_How to complete this task_
Repeat the lines below exactly as written, please, from the line with "I like to play" to the line with "### Moral Believes", both lines included, and no others.

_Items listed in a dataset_

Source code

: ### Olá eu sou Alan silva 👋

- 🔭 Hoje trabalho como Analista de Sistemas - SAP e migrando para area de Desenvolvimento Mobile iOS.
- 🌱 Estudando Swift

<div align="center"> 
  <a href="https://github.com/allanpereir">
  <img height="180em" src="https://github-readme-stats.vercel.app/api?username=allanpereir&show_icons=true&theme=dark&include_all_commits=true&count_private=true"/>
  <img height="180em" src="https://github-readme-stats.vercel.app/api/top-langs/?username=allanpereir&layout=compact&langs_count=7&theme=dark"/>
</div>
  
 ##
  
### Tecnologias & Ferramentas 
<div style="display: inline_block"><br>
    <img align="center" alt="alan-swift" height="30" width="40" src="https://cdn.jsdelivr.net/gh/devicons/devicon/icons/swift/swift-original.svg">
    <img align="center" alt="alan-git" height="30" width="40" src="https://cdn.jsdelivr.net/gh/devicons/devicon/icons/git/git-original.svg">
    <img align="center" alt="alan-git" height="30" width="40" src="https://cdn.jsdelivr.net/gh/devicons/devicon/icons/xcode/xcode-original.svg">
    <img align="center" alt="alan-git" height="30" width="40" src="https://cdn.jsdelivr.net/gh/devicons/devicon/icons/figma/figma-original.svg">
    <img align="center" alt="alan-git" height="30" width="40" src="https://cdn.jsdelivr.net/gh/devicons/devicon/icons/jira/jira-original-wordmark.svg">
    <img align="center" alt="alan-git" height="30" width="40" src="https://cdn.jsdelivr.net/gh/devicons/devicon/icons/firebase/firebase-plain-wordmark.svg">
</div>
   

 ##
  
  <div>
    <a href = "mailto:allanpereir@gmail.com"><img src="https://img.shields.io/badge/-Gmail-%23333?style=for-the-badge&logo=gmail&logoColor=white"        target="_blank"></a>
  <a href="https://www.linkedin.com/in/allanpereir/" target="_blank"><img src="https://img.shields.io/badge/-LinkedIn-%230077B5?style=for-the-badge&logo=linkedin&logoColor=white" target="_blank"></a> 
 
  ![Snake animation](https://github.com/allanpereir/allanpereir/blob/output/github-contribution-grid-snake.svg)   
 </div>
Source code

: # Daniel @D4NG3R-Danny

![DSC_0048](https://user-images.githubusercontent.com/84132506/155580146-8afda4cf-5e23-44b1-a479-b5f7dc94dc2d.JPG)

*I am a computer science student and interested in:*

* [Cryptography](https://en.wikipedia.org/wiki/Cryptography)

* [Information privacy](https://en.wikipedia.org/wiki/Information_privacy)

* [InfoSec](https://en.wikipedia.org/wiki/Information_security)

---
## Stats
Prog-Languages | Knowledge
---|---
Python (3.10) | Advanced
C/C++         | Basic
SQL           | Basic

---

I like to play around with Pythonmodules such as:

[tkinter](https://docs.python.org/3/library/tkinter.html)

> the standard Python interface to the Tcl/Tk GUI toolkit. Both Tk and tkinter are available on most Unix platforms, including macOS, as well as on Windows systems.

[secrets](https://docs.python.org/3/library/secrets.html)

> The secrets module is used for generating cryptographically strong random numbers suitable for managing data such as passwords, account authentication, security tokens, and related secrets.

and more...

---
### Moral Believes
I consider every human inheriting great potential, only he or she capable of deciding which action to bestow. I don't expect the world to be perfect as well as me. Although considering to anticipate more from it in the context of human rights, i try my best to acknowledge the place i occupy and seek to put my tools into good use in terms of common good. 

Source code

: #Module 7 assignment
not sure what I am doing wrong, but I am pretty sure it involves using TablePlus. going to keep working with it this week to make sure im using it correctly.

_Answer to this exercise_
I like to play around with Pythonmodules such as:

[tkinter](https://docs.python.org/3/library/tkinter.html)

> the standard Python interface to the Tcl/Tk GUI toolkit. Both Tk and tkinter are available on most Unix platforms, including macOS, as well as on Windows systems.

[secrets](https://docs.python.org/3/library/secrets.html)

> The secrets module is used for generating cryptographically strong random numbers suitable for managing data such as passwords, account authentication, security tokens, and related secrets.

and more...

---
### Moral Believes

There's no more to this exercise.